(Stored records)
Segment Open

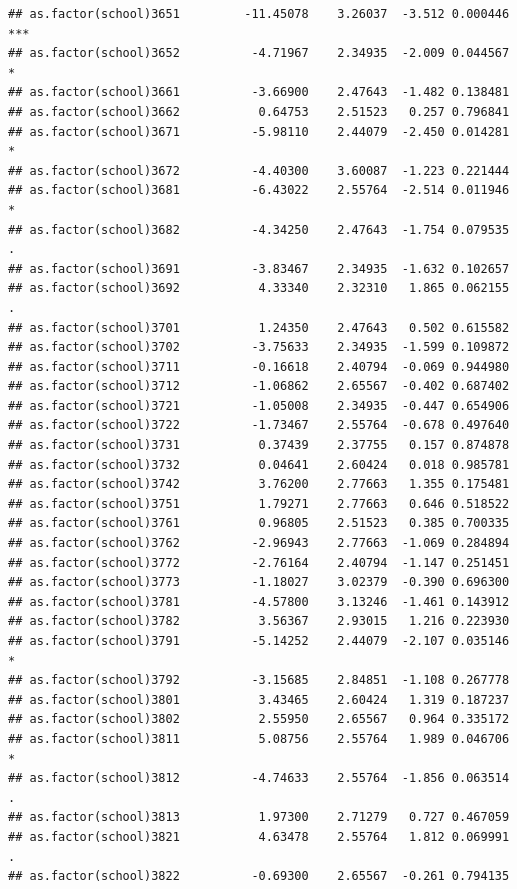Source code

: \documentclass[ignorenonframetext,]{beamer}
\begin{document}
\begin{frame}[fragile]{}
\begin{verbatim}
## as.factor(school)3651         -11.45078    3.26037  -3.512 0.000446 ***
## as.factor(school)3652          -4.71967    2.34935  -2.009 0.044567 *  
## as.factor(school)3661          -3.66900    2.47643  -1.482 0.138481    
## as.factor(school)3662           0.64753    2.51523   0.257 0.796841    
## as.factor(school)3671          -5.98110    2.44079  -2.450 0.014281 *  
## as.factor(school)3672          -4.40300    3.60087  -1.223 0.221444    
## as.factor(school)3681          -6.43022    2.55764  -2.514 0.011946 *  
## as.factor(school)3682          -4.34250    2.47643  -1.754 0.079535 .  
## as.factor(school)3691          -3.83467    2.34935  -1.632 0.102657    
## as.factor(school)3692           4.33340    2.32310   1.865 0.062155 .  
## as.factor(school)3701           1.24350    2.47643   0.502 0.615582    
## as.factor(school)3702          -3.75633    2.34935  -1.599 0.109872    
## as.factor(school)3711          -0.16618    2.40794  -0.069 0.944980    
## as.factor(school)3712          -1.06862    2.65567  -0.402 0.687402    
## as.factor(school)3721          -1.05008    2.34935  -0.447 0.654906    
## as.factor(school)3722          -1.73467    2.55764  -0.678 0.497640    
## as.factor(school)3731           0.37439    2.37755   0.157 0.874878    
## as.factor(school)3732           0.04641    2.60424   0.018 0.985781    
## as.factor(school)3742           3.76200    2.77663   1.355 0.175481    
## as.factor(school)3751           1.79271    2.77663   0.646 0.518522    
## as.factor(school)3761           0.96805    2.51523   0.385 0.700335    
## as.factor(school)3762          -2.96943    2.77663  -1.069 0.284894    
## as.factor(school)3772          -2.76164    2.40794  -1.147 0.251451    
## as.factor(school)3773          -1.18027    3.02379  -0.390 0.696300    
## as.factor(school)3781          -4.57800    3.13246  -1.461 0.143912    
## as.factor(school)3782           3.56367    2.93015   1.216 0.223930    
## as.factor(school)3791          -5.14252    2.44079  -2.107 0.035146 *  
## as.factor(school)3792          -3.15685    2.84851  -1.108 0.267778    
## as.factor(school)3801           3.43465    2.60424   1.319 0.187237    
## as.factor(school)3802           2.55950    2.65567   0.964 0.335172    
## as.factor(school)3811           5.08756    2.55764   1.989 0.046706 *  
## as.factor(school)3812          -4.74633    2.55764  -1.856 0.063514 .  
## as.factor(school)3813           1.97300    2.71279   0.727 0.467059    
## as.factor(school)3821           4.63478    2.55764   1.812 0.069991 .  
## as.factor(school)3822          -0.69300    2.65567  -0.261 0.794135    

\end{verbatim}
\end{frame}
\end{document}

Segment Closed

To do
Could you set down every entry above exactly as it stands, with no images?

Your solution
Source code

: \documentclass[ignorenonframetext,]{beamer}
\begin{document}
\begin{frame}[fragile]{}
\begin{verbatim}
## as.factor(school)3651         -11.45078    3.26037  -3.512 0.000446 ***
## as.factor(school)3652          -4.71967    2.34935  -2.009 0.044567 *  
## as.factor(school)3661          -3.66900    2.47643  -1.482 0.138481    
## as.factor(school)3662           0.64753    2.51523   0.257 0.796841    
## as.factor(school)3671          -5.98110    2.44079  -2.450 0.014281 *  
## as.factor(school)3672          -4.40300    3.60087  -1.223 0.221444    
## as.factor(school)3681          -6.43022    2.55764  -2.514 0.011946 *  
## as.factor(school)3682          -4.34250    2.47643  -1.754 0.079535 .  
## as.factor(school)3691          -3.83467    2.34935  -1.632 0.102657    
## as.factor(school)3692           4.33340    2.32310   1.865 0.062155 .  
## as.factor(school)3701           1.24350    2.47643   0.502 0.615582    
## as.factor(school)3702          -3.75633    2.34935  -1.599 0.109872    
## as.factor(school)3711          -0.16618    2.40794  -0.069 0.944980    
## as.factor(school)3712          -1.06862    2.65567  -0.402 0.687402    
## as.factor(school)3721          -1.05008    2.34935  -0.447 0.654906    
## as.factor(school)3722          -1.73467    2.55764  -0.678 0.497640    
## as.factor(school)3731           0.37439    2.37755   0.157 0.874878    
## as.factor(school)3732           0.04641    2.60424   0.018 0.985781    
## as.factor(school)3742           3.76200    2.77663   1.355 0.175481    
## as.factor(school)3751           1.79271    2.77663   0.646 0.518522    
## as.factor(school)3761           0.96805    2.51523   0.385 0.700335    
## as.factor(school)3762          -2.96943    2.77663  -1.069 0.284894    
## as.factor(school)3772          -2.76164    2.40794  -1.147 0.251451    
## as.factor(school)3773          -1.18027    3.02379  -0.390 0.696300    
## as.factor(school)3781          -4.57800    3.13246  -1.461 0.143912    
## as.factor(school)3782           3.56367    2.93015   1.216 0.223930    
## as.factor(school)3791          -5.14252    2.44079  -2.107 0.035146 *  
## as.factor(school)3792          -3.15685    2.84851  -1.108 0.267778    
## as.factor(school)3801           3.43465    2.60424   1.319 0.187237    
## as.factor(school)3802           2.55950    2.65567   0.964 0.335172    
## as.factor(school)3811           5.08756    2.55764   1.989 0.046706 *  
## as.factor(school)3812          -4.74633    2.55764  -1.856 0.063514 .  
## as.factor(school)3813           1.97300    2.71279   0.727 0.467059    
## as.factor(school)3821           4.63478    2.55764   1.812 0.069991 .  
## as.factor(school)3822          -0.69300    2.65567  -0.261 0.794135    

\end{verbatim}
\end{frame}
\end{document}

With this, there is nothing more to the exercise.